| Task instructions |
Work out how many lines in the records include the word "align", then answer with nothing but that number.

═══ The input

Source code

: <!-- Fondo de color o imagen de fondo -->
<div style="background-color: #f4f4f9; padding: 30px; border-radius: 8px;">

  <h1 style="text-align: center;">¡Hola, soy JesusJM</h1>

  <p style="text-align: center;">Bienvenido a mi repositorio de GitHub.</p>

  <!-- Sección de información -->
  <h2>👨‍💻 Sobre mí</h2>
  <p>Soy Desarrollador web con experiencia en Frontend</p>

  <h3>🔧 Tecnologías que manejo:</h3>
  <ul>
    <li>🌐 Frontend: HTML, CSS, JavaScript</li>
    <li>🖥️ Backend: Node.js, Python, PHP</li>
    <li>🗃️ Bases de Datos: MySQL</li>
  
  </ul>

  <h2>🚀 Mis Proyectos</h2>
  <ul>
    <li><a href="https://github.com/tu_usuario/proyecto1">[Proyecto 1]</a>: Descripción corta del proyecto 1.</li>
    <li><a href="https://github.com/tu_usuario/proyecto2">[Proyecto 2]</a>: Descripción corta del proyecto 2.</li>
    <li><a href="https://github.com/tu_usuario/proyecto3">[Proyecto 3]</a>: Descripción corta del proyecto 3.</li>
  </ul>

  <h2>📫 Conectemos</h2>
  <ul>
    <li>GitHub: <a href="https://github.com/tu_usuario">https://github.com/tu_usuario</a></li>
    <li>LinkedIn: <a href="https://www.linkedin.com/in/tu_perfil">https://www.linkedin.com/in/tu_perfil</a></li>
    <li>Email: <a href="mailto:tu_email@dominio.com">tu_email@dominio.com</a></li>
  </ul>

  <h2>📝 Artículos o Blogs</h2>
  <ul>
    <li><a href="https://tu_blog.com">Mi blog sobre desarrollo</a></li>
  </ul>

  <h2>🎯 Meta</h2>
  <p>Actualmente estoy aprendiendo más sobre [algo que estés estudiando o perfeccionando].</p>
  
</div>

══════

| Your response |
2